Alfonso Maruccia

Il Padrino dello spam finisce in galera

Ha guadagnato milioni con le sue truffe a base di ingegneria sociale, titoli azionari gonfiati e posta spazzatura. Pagherà con gli interessi in una prigione federale USA

Roma - La carriera truffaldina di Alan Ralsky, il "Padrino" dello spam made-in-USA, si conclude nel più classico dei modi: vale a dire in galera.
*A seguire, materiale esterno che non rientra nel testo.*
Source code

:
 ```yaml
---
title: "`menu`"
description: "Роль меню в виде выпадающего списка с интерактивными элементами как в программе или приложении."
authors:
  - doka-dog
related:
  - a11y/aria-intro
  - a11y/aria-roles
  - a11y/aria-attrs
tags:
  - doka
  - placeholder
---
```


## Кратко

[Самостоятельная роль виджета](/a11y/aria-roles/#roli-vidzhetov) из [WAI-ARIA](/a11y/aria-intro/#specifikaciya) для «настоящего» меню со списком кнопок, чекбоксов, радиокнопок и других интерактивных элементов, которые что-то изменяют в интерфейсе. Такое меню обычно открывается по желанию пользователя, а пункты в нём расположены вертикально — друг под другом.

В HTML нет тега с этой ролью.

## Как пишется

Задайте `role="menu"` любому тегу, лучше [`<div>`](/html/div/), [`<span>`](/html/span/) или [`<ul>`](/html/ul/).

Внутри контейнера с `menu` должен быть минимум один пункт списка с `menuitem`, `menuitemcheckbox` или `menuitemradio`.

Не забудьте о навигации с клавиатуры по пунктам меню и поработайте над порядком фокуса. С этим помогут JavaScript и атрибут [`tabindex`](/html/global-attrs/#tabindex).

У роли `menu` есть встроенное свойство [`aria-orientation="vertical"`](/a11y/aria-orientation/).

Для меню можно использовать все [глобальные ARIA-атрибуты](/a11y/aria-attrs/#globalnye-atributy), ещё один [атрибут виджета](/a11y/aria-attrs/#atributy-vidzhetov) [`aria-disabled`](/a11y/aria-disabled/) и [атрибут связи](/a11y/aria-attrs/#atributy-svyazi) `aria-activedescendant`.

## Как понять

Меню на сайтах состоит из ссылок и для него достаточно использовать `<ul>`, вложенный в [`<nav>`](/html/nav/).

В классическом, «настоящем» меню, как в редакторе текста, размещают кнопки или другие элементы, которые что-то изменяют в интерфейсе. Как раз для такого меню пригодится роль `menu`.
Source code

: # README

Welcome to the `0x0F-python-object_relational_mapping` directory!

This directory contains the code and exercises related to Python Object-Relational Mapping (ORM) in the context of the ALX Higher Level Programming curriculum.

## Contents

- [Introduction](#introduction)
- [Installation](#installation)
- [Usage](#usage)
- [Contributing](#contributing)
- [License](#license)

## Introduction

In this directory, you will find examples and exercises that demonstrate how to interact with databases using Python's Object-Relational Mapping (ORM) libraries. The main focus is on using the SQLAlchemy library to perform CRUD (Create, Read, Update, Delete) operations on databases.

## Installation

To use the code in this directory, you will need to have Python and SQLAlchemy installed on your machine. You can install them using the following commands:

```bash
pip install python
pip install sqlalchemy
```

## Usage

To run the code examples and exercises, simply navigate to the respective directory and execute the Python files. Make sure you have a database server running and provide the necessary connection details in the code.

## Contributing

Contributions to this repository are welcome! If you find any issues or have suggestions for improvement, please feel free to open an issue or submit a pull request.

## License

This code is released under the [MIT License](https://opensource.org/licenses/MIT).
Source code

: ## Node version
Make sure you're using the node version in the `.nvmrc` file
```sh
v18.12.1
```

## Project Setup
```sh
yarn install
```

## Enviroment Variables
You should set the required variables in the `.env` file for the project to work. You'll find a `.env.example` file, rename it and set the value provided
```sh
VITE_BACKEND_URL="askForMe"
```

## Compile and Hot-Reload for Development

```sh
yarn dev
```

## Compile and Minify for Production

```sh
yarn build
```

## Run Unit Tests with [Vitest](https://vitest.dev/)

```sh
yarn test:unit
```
Il 64enne di West Bloomfield, Michigan, si è negli anni conquistato la fama di spammer prolifico e borioso, capace di vantarsi degli introiti derivanti dai suoi affari telematici mentre contribuiva a mandare in bolletta ignari investitori per mezzo di posta spazzatura.

Ralsky e la sua "gang", composta di una decina di membri, hanno guadagnato milioni spedendo innumerevoli mail di spam e convincendo ignari netizen ad acquistare titoli dal valore inesistente per farne crescere le quotazioni, incassando il bottino derivante dalla vendita e lasciando i compratori a bollire nel proprio brodo una volta che i titoli gonfiati tornavano al loro valore originario.

Una truffa così ben oliata e pubblicizzata senza veli dallo stesso autore ha naturalmente allertato l'FBI e le altre agenzie investigative federali USA, che all'inizio dello scorso anno hanno incriminato ufficialmente Ralsky e i suoi collaboratori con 41 capi d'imputazione incluse truffa telematica e violazione del CAN SPAM Act.
Sulle prime Ralsky aveva provato a rispondere alla mossa delle autorità alla sua maniera, facendosi cioè beffe delle imputazioni e dicendosi convinto di poter vincere la battaglia in tribunale. Ma le cose sono andate diversamente da quanto inizialmente previsto dallo spammer, che si è prima dichiarato colpevole dei reati ascrittigli ed è stato infine condannato dal tribunale USA.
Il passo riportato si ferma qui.